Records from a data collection

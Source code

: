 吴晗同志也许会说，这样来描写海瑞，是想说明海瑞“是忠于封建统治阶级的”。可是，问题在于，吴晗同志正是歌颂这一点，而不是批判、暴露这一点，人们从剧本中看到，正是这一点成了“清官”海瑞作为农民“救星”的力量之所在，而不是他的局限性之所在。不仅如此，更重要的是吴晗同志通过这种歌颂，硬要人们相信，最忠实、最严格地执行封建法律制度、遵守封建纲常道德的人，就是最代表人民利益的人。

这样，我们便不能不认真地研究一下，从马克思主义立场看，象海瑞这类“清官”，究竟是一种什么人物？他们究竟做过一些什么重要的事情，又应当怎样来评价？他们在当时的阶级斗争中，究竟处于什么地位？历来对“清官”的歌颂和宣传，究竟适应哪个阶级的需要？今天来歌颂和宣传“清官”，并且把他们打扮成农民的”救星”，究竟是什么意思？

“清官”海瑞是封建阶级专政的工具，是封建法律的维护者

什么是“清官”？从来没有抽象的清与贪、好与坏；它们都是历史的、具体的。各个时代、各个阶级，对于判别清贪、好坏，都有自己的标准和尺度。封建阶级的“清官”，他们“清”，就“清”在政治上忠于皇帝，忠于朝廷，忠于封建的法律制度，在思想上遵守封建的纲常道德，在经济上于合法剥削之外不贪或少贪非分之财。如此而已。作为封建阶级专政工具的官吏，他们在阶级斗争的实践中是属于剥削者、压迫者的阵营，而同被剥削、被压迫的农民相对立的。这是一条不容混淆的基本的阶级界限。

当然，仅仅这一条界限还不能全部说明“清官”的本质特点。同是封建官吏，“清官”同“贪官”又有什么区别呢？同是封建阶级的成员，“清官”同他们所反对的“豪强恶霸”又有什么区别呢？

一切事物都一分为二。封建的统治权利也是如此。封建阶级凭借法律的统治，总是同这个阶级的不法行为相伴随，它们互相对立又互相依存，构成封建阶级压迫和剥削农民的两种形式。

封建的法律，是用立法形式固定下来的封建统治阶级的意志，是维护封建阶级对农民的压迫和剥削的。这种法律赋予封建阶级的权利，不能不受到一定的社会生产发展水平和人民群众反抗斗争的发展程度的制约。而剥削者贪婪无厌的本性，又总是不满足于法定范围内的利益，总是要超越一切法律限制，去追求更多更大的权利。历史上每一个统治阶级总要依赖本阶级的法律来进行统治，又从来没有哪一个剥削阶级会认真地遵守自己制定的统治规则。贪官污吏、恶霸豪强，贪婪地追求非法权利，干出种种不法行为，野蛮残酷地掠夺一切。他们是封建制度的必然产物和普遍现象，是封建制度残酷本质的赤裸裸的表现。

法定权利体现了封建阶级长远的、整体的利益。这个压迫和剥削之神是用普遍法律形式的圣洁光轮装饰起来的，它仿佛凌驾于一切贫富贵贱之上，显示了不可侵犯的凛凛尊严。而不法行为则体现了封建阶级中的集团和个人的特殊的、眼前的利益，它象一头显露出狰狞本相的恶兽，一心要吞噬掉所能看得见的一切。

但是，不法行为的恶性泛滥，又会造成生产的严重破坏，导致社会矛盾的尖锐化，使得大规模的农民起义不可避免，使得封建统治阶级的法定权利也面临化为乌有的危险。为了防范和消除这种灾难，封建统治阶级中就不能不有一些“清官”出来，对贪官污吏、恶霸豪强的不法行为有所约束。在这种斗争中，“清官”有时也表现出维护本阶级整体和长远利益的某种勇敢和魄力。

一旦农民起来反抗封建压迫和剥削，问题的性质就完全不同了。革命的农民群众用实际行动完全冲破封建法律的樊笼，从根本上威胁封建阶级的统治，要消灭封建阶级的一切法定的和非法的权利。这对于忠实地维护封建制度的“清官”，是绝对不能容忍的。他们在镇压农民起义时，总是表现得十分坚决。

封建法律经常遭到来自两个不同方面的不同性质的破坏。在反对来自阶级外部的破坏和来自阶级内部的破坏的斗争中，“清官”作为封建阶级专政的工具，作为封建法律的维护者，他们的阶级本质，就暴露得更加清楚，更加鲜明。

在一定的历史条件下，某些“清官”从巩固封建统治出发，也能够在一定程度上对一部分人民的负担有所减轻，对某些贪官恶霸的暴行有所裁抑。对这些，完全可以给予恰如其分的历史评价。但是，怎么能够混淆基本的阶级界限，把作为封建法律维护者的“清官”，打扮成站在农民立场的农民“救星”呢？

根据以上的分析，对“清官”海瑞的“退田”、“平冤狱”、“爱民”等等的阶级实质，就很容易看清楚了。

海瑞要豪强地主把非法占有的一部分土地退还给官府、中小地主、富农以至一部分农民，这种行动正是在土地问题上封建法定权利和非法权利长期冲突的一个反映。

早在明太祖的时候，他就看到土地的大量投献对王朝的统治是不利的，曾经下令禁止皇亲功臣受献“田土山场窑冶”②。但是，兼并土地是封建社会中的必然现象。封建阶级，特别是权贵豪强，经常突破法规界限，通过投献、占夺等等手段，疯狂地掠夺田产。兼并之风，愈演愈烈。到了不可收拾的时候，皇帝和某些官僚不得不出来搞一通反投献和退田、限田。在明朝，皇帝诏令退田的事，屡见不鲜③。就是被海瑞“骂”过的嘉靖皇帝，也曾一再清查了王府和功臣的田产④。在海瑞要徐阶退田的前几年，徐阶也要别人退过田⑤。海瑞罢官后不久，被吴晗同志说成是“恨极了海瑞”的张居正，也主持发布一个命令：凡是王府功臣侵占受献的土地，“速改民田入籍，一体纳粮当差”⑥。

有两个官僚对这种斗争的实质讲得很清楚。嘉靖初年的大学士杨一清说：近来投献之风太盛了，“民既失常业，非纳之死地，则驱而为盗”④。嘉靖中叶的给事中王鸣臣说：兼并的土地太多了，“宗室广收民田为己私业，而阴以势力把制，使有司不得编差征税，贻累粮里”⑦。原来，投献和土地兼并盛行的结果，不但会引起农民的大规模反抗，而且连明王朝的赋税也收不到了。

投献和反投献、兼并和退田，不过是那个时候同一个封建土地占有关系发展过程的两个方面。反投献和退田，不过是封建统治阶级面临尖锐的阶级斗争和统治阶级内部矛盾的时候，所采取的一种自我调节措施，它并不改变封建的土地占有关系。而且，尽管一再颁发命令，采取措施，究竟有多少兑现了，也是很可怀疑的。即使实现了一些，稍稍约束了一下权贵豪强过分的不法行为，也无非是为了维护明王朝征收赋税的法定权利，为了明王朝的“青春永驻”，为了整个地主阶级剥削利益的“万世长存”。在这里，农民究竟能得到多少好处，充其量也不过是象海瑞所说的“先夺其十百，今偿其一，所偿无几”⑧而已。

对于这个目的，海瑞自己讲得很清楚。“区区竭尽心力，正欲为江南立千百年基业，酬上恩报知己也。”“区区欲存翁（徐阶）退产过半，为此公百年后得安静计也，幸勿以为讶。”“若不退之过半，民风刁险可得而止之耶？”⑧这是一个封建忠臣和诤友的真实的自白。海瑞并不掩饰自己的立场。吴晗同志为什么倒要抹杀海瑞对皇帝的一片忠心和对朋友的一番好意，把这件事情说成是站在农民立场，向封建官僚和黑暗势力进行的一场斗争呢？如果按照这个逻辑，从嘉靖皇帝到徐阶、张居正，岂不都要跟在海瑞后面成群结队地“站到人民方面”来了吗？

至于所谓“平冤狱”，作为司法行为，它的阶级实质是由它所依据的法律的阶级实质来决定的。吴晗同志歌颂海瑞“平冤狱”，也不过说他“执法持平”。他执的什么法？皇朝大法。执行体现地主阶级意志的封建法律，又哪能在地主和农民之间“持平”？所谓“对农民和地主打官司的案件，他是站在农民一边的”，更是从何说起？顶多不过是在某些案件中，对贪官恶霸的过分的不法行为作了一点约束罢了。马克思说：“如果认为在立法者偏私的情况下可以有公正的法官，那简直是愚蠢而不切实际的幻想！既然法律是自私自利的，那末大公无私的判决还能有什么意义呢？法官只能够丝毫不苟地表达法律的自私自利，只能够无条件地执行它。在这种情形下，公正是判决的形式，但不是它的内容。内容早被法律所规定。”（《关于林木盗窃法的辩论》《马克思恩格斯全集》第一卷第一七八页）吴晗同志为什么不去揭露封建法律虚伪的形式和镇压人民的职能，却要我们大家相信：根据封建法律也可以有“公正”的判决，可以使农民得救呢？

- _Problem statement_: The answer must be the line containing "封建法律经常遭到来自两个不同" and every line after it to the end of the data, exactly as written.

- _Reply to the task_:
封建法律经常遭到来自两个不同方面的不同性质的破坏。在反对来自阶级外部的破坏和来自阶级内部的破坏的斗争中，“清官”作为封建阶级专政的工具，作为封建法律的维护者，他们的阶级本质，就暴露得更加清楚，更加鲜明。

在一定的历史条件下，某些“清官”从巩固封建统治出发，也能够在一定程度上对一部分人民的负担有所减轻，对某些贪官恶霸的暴行有所裁抑。对这些，完全可以给予恰如其分的历史评价。但是，怎么能够混淆基本的阶级界限，把作为封建法律维护者的“清官”，打扮成站在农民立场的农民“救星”呢？

根据以上的分析，对“清官”海瑞的“退田”、“平冤狱”、“爱民”等等的阶级实质，就很容易看清楚了。

海瑞要豪强地主把非法占有的一部分土地退还给官府、中小地主、富农以至一部分农民，这种行动正是在土地问题上封建法定权利和非法权利长期冲突的一个反映。

早在明太祖的时候，他就看到土地的大量投献对王朝的统治是不利的，曾经下令禁止皇亲功臣受献“田土山场窑冶”②。但是，兼并土地是封建社会中的必然现象。封建阶级，特别是权贵豪强，经常突破法规界限，通过投献、占夺等等手段，疯狂地掠夺田产。兼并之风，愈演愈烈。到了不可收拾的时候，皇帝和某些官僚不得不出来搞一通反投献和退田、限田。在明朝，皇帝诏令退田的事，屡见不鲜③。就是被海瑞“骂”过的嘉靖皇帝，也曾一再清查了王府和功臣的田产④。在海瑞要徐阶退田的前几年，徐阶也要别人退过田⑤。海瑞罢官后不久，被吴晗同志说成是“恨极了海瑞”的张居正，也主持发布一个命令：凡是王府功臣侵占受献的土地，“速改民田入籍，一体纳粮当差”⑥。

有两个官僚对这种斗争的实质讲得很清楚。嘉靖初年的大学士杨一清说：近来投献之风太盛了，“民既失常业，非纳之死地，则驱而为盗”④。嘉靖中叶的给事中王鸣臣说：兼并的土地太多了，“宗室广收民田为己私业，而阴以势力把制，使有司不得编差征税，贻累粮里”⑦。原来，投献和土地兼并盛行的结果，不但会引起农民的大规模反抗，而且连明王朝的赋税也收不到了。

投献和反投献、兼并和退田，不过是那个时候同一个封建土地占有关系发展过程的两个方面。反投献和退田，不过是封建统治阶级面临尖锐的阶级斗争和统治阶级内部矛盾的时候，所采取的一种自我调节措施，它并不改变封建的土地占有关系。而且，尽管一再颁发命令，采取措施，究竟有多少兑现了，也是很可怀疑的。即使实现了一些，稍稍约束了一下权贵豪强过分的不法行为，也无非是为了维护明王朝征收赋税的法定权利，为了明王朝的“青春永驻”，为了整个地主阶级剥削利益的“万世长存”。在这里，农民究竟能得到多少好处，充其量也不过是象海瑞所说的“先夺其十百，今偿其一，所偿无几”⑧而已。

对于这个目的，海瑞自己讲得很清楚。“区区竭尽心力，正欲为江南立千百年基业，酬上恩报知己也。”“区区欲存翁（徐阶）退产过半，为此公百年后得安静计也，幸勿以为讶。”“若不退之过半，民风刁险可得而止之耶？”⑧这是一个封建忠臣和诤友的真实的自白。海瑞并不掩饰自己的立场。吴晗同志为什么倒要抹杀海瑞对皇帝的一片忠心和对朋友的一番好意，把这件事情说成是站在农民立场，向封建官僚和黑暗势力进行的一场斗争呢？如果按照这个逻辑，从嘉靖皇帝到徐阶、张居正，岂不都要跟在海瑞后面成群结队地“站到人民方面”来了吗？

至于所谓“平冤狱”，作为司法行为，它的阶级实质是由它所依据的法律的阶级实质来决定的。吴晗同志歌颂海瑞“平冤狱”，也不过说他“执法持平”。他执的什么法？皇朝大法。执行体现地主阶级意志的封建法律，又哪能在地主和农民之间“持平”？所谓“对农民和地主打官司的案件，他是站在农民一边的”，更是从何说起？顶多不过是在某些案件中，对贪官恶霸的过分的不法行为作了一点约束罢了。马克思说：“如果认为在立法者偏私的情况下可以有公正的法官，那简直是愚蠢而不切实际的幻想！既然法律是自私自利的，那末大公无私的判决还能有什么意义呢？法官只能够丝毫不苟地表达法律的自私自利，只能够无条件地执行它。在这种情形下，公正是判决的形式，但不是它的内容。内容早被法律所规定。”（《关于林木盗窃法的辩论》《马克思恩格斯全集》第一卷第一七八页）吴晗同志为什么不去揭露封建法律虚伪的形式和镇压人民的职能，却要我们大家相信：根据封建法律也可以有“公正”的判决，可以使农民得救呢？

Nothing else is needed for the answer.